The employee may then either accept the change by continuing to work without further protest, or to raise a grievance.  Following the completion of the grievance procedure the employee can make an application of unfair dismissal to the Employment Tribunal provided they have sufficient service i.e. one year. 
There is always a risk that the employer could lose at tribunal however this risk can be minimized if the employer can substantiate that there is an important business reason for the change, has genuinely consulted with the employee prior to the change and the employee is not put at a significant financial or personal disadvantage.

For example, a tribunal said the dismissal of a salesman was fair when he refused to accept the reorganisation of contracts to include a reasonable restrictive covenant preventing him from soliciting his employer’s customers for 12 months after leaving the job.

The employer had been losing business to some of its former salesmen who had inside knowledge of customers and call schedules.

If the majority of the other employees affected accept the change, or a recognised trade union has accepted the need for the change, then the risk to the employer is minimized further.

For example, any collectively agreed terms and conditions will bind all employees even those who are not members of the union if the terms are incorporated into the contract of employment.
Any variation, whether the contract provides for it or not, must not be discriminatory. For example, a company that applied new rostering arrangements for a single mother was held to have discriminated against her.

Previous shift arrangements had enabled her to be at home, in the evenings, which enabled her to look after her child.

The new rosters would have allowed this, but only if she worked much longer hours at other times. The employer could, without significant harm to its aim of achieving savings, catered for those who could only work social hours.

In another case, a variation that prevented employees from taking annual holidays during the employer’s busiest time of the year, resulted in an Asian employee being disciplined  for taking a day off to celebrate an important Muslim religious festival.

This was unlawful racial discrimination as inconvenience and loss of production did not justify the variation, particularly when the workers affected were prepared to do additional hours to compensate.

The Principal Statement of Employment

The Principal Statement of Employment

Although it is not legally necessary for employees to confirm that they have received the Principal Statement of Employment, or other written documents, (work rules etc become part of the contract of employment once they have been given to the employee).

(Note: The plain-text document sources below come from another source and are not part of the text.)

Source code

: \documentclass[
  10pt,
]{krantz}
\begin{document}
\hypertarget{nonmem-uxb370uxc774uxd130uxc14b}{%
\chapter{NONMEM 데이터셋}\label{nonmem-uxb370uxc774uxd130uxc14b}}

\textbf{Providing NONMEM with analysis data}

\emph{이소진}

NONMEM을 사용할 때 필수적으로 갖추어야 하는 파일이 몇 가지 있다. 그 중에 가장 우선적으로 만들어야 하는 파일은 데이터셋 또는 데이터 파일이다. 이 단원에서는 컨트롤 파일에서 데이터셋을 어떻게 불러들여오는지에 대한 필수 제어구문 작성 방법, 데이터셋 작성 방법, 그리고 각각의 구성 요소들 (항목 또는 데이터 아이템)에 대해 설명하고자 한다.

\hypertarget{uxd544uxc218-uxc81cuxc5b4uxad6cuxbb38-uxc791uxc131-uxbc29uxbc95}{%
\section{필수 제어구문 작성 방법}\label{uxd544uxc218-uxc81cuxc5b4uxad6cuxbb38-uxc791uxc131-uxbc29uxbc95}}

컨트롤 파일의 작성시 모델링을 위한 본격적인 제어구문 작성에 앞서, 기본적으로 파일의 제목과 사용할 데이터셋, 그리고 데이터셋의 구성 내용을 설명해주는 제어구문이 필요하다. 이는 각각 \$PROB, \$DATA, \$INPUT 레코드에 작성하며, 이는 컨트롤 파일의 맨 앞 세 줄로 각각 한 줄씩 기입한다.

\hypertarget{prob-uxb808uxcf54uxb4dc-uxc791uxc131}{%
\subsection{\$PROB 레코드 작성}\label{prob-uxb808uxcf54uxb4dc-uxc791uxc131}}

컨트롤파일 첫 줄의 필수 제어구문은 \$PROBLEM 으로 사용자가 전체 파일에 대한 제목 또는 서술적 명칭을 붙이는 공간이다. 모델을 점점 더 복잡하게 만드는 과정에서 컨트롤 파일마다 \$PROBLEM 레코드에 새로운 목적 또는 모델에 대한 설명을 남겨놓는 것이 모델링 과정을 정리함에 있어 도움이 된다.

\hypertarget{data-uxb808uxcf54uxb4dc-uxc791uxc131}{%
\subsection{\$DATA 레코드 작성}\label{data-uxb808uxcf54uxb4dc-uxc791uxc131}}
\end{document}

 It is advisable to invite the employee to sign a statement saying they have read and understood the rules, which apply in their case in order to prevent disagreement between the parties in the future. If they refuse to sign, simply make a note in a diary, or in their personnel record file, giving the date the employee was given the statement.

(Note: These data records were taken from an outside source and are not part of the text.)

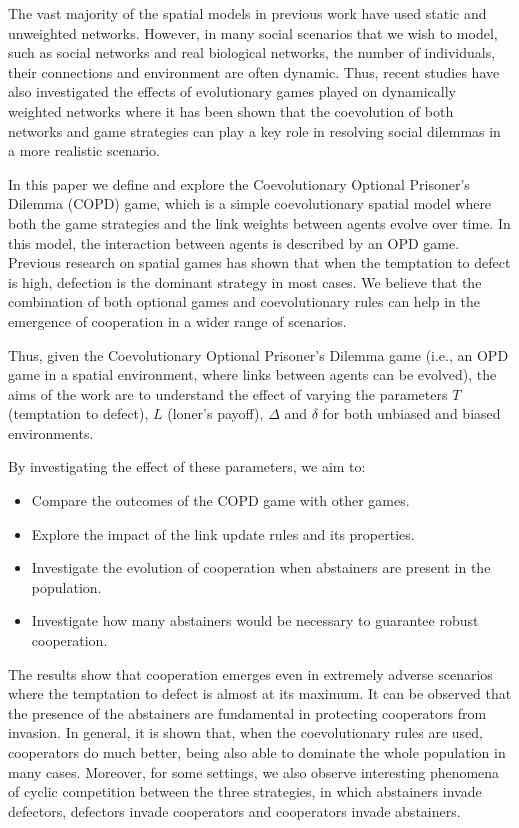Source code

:\documentclass{llncs}
\begin{document}
The vast majority of the spatial models in previous work have used static and
unweighted networks. However, in many social scenarios that we wish to model,
such as social networks and real biological networks, the number of
individuals, their connections and environment are often dynamic. Thus, recent
studies have also investigated the effects of evolutionary games played on
dynamically weighted networks
\cite{Huang2015,Wang2014,Cao2011,Szolnoki2009,Zimmermann2004} where it has
been shown that the coevolution of both networks and game strategies can play a
key role in resolving social dilemmas in a more realistic scenario.

In this paper we define and explore the Coevolutionary Optional Prisoner's
Dilemma (COPD) game, which is a simple coevolutionary spatial model where both
the game strategies and the link weights between agents evolve over time. In
this model, the interaction between agents is described by an OPD game.
Previous research on spatial games has shown that when the temptation to defect
is high, defection is the dominant strategy in most cases. We believe that the
combination of both optional games and coevolutionary rules can help in the
emergence of cooperation in a wider range of scenarios.

Thus, given the Coevolutionary Optional Prisoner's Dilemma game (i.e., an OPD
game in a spatial environment, where links between agents can be evolved), the
aims of the work are to understand the effect of varying the parameters $T$
(temptation to defect), $L$ (loner's payoff), $\Delta$ and $\delta$ for both
unbiased and biased environments.

By investigating the effect of these parameters, we aim to:
\begin{itemize}
    \item Compare the outcomes of the COPD game with other games.

    \item Explore the impact of the link update rules and its properties.

    \item Investigate the evolution of cooperation when abstainers are present
        in the population.

    \item Investigate how many abstainers would be necessary to guarantee
        robust cooperation.
\end{itemize}

The results show that cooperation emerges even in extremely adverse scenarios
where the temptation to defect is almost at its maximum. It can be observed
that the presence of the abstainers are fundamental in protecting cooperators
from invasion. In general, it is shown that, when the coevolutionary rules are
used, cooperators do much better, being also able to dominate the whole
population in many cases. Moreover, for some settings, we also observe
interesting phenomena of cyclic competition between the three strategies, in
which abstainers invade defectors, defectors invade cooperators and cooperators
invade abstainers.
\end{document}
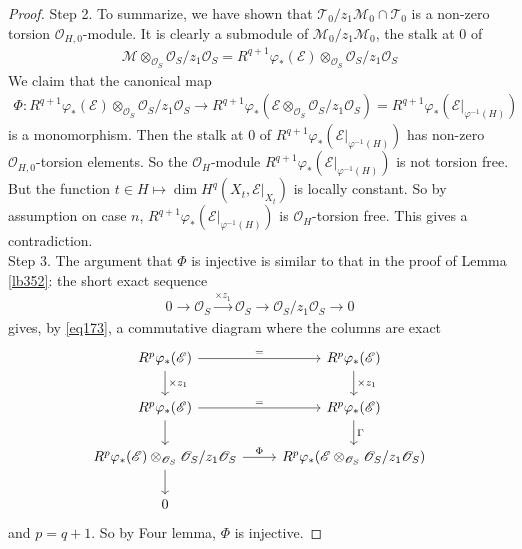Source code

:\documentclass[12pt,b5paper,notitlepage]{report}
\theoremstyle{definition}
\theoremstyle{plain}
\newcommand{\scr}{\mathscr}
\numberwithin{equation}{section}
\begin{document}
\begin{proof}
Step 2. To summarize, we have shown that $\scr T_0/z_1\scr M_0\cap\scr T_0$ is a non-zero torsion $\scr O_{H,0}$-module. It is clearly a submodule of $\scr M_0/z_1\scr M_0$, the stalk at $0$ of
\begin{align*}
\scr M\otimes_{\scr O_S}\scr O_S/z_1\scr O_S=R^{q+1}\varphi_*(\scr E)\otimes_{\scr O_S}\scr O_S/z_1\scr O_S 
\end{align*}
We claim that the canonical map
\begin{align*}
\Phi:R^{q+1}\varphi_*(\scr E)\otimes_{\scr O_S}\scr O_S/z_1\scr O_S \rightarrow R^{q+1}\varphi_*(\scr E\otimes_{\scr O_S}\scr O_S/z_1\scr O_S)=R^{q+1}\varphi_*(\scr E|_{\varphi^{-1}(H)})
\end{align*}
is a monomorphism. Then the stalk at $0$ of $R^{q+1}\varphi_*(\scr E|_{\varphi^{-1}(H)})$ has non-zero $\scr O_{H,0}$-torsion elements. So the $\scr O_H$-module $R^{q+1}\varphi_*(\scr E|_{\varphi^{-1}(H)})$ is not torsion free. But the function $t\in H\mapsto \dim H^q(X_t,\scr E|_{X_t})$ is locally constant. So by assumption on case $n$, $R^{q+1}\varphi_*(\scr E|_{\varphi^{-1}(H)})$ is $\scr O_H$-torsion free. This gives a contradiction.\\

Step 3. The argument that $\Phi$ is injective is similar to that in the proof of Lemma \ref{lb352}: the short exact sequence
\begin{align}\label{eq185}
0\rightarrow \scr O_S\xrightarrow{\times z_1}\scr O_S\rightarrow\scr O_S/z_1\scr O_S\rightarrow 0   
\end{align}
gives, by \eqref{eq173}, a commutative diagram where the columns are exact
\begin{equation}\label{eq186}
\begin{tikzcd}
R^p\varphi_*(\scr E)\arrow[r,"="] \arrow[d,"\times z_1"]           & R^p\varphi_*(\scr E) \arrow[d,"\times z_1"]           \\
R^p\varphi_*(\scr E) \arrow[d] \arrow[r, "="] & R^p\varphi_*(\scr E) \arrow[d, "\Gamma"] \\
R^p\varphi_*(\scr E)\otimes_{\scr O_S}\scr O_S/z_1\scr O_S \arrow[r, "\Phi"] \arrow[d]   & R^p\varphi_*(\scr E\otimes_{\scr O_S}\scr O_S/z_1\scr O_S)                     \\
0                               &                      
\end{tikzcd}
\end{equation}
and $p=q+1$. So by Four lemma, $\Phi$ is injective.
\end{proof}
\end{document}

Written Terms and Conditions of Employment

Written Terms and Conditions of Employment

We recommend that in addition to the Principal Statement and the disciplinary and grievance procedures, that must be given, the employer should provide a clear written document expressing all important terms and conditions of employment, works rules and procedures for resolving problems (e.g. in the form of an Employment Handbook).

To leave terms and conditions of employment on the basis of oral arrangements or custom and practice is a recipe for problems and disagreements. If a dispute should arise between the employer and an employee a clear written document will often settle their differences.

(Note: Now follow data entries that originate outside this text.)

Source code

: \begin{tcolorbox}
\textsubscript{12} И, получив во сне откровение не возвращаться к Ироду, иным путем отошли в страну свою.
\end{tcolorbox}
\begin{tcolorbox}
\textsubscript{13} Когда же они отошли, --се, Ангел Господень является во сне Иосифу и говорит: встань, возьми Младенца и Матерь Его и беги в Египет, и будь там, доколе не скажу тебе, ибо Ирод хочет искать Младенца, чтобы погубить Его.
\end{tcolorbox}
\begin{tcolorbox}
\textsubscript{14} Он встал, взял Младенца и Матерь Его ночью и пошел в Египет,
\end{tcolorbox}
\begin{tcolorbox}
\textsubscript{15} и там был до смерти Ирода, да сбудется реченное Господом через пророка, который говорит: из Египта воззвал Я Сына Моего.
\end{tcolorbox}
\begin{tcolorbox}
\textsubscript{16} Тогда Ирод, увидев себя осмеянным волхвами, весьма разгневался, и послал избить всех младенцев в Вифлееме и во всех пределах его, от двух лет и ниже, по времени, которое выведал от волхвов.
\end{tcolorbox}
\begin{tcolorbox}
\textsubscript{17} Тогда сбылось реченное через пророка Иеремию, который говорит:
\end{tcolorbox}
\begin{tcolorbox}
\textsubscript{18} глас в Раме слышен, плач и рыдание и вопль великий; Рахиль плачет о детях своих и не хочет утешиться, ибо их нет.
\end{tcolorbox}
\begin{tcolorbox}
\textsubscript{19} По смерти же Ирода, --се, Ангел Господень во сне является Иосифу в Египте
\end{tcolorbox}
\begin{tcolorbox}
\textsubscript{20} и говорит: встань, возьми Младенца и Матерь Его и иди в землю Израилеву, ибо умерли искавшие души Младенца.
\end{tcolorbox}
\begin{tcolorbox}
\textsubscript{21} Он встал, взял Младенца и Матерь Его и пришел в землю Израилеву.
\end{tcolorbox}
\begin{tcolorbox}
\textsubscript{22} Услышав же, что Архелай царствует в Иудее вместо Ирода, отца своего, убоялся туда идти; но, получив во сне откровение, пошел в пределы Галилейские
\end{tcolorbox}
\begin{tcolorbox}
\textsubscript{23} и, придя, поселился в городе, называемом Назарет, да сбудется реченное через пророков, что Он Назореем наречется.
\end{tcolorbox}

This would also be of immense help if a claim for unfair dismissal was made by an employee, or the employer wished to make deductions from wages of any sums of money as under the Employment Rights Act 1996 such deductions can normally only be made legally if prior written authorisation exists.

Many employers use wide or flexible terms to help avoid the practical and legal difficulties inherent in changing contract terms. For example “we reserve the right to vary your hours of work”, or “we reserve the right to relocate you to any other premises within the boundaries of the M 25”.

These contractual clauses give the employer a degree of flexibility to alter the terms of the contract without the employees consent. Such clauses must be clearly expressed and be in writing.

When implementing the contractual clause the employer should act reasonably, otherwise the implied duty of mutual trust and confidence may be breached which could lead to a successful claim of constructive dismissal. The following procedure should be followed:

• Show why the discretionary power is being exercised

• Consult the employees concerned and assess the impact it may have on them and their work

• If one employee is affected out of several, show why they have been selected

• Give reasonable time for the employee to adjust before implementation

• Provide any reasonable help to smooth the changeover.

A written contract is also of value in enabling the employer to distinguish clearly between terms and conditions of employment they wish to treat as discretionary and those definitely contractual in nature.

The former could include such benefits as bonuses, cars, private medical insurance, share options etc. This means that an employer can change or even remove these benefits without being in breach of contract.

To provide these benefits without documentation stating they are discretionary will make it difficult to have this flexibility. Any disagreement, of course, would have to be settled by an Industrial Tribunal or other Court.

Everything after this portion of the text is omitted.